== Segment start ==

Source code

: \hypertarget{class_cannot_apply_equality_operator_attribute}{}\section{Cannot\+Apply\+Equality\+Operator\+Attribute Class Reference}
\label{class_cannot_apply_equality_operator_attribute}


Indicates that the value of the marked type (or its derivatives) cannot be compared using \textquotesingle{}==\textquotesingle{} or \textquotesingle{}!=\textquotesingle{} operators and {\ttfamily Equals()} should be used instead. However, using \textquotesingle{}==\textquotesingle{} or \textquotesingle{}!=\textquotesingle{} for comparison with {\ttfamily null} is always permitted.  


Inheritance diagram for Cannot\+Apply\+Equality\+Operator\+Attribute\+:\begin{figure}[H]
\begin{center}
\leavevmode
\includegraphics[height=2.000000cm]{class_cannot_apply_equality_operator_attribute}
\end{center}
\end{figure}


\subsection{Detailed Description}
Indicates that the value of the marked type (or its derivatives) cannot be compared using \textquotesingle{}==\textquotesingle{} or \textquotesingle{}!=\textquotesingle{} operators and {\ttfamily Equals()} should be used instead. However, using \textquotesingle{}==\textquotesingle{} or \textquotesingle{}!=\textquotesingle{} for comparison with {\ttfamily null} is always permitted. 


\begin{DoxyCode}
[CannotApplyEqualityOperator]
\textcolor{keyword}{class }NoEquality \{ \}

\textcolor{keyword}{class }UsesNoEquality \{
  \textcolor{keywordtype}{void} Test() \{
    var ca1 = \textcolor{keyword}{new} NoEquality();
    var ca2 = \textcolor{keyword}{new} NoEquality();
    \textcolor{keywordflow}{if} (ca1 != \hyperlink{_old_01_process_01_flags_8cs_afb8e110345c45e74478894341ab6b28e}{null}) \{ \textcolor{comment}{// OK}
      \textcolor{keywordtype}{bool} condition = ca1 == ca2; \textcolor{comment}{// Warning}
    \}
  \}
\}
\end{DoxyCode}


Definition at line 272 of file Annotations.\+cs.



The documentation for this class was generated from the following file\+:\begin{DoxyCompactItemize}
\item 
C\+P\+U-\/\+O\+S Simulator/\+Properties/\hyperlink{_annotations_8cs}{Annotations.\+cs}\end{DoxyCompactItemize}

== Segment end ==

## Task brief
Among the lines of the data above, count those holding "hyperlink" and state only the number.

## Task answer
2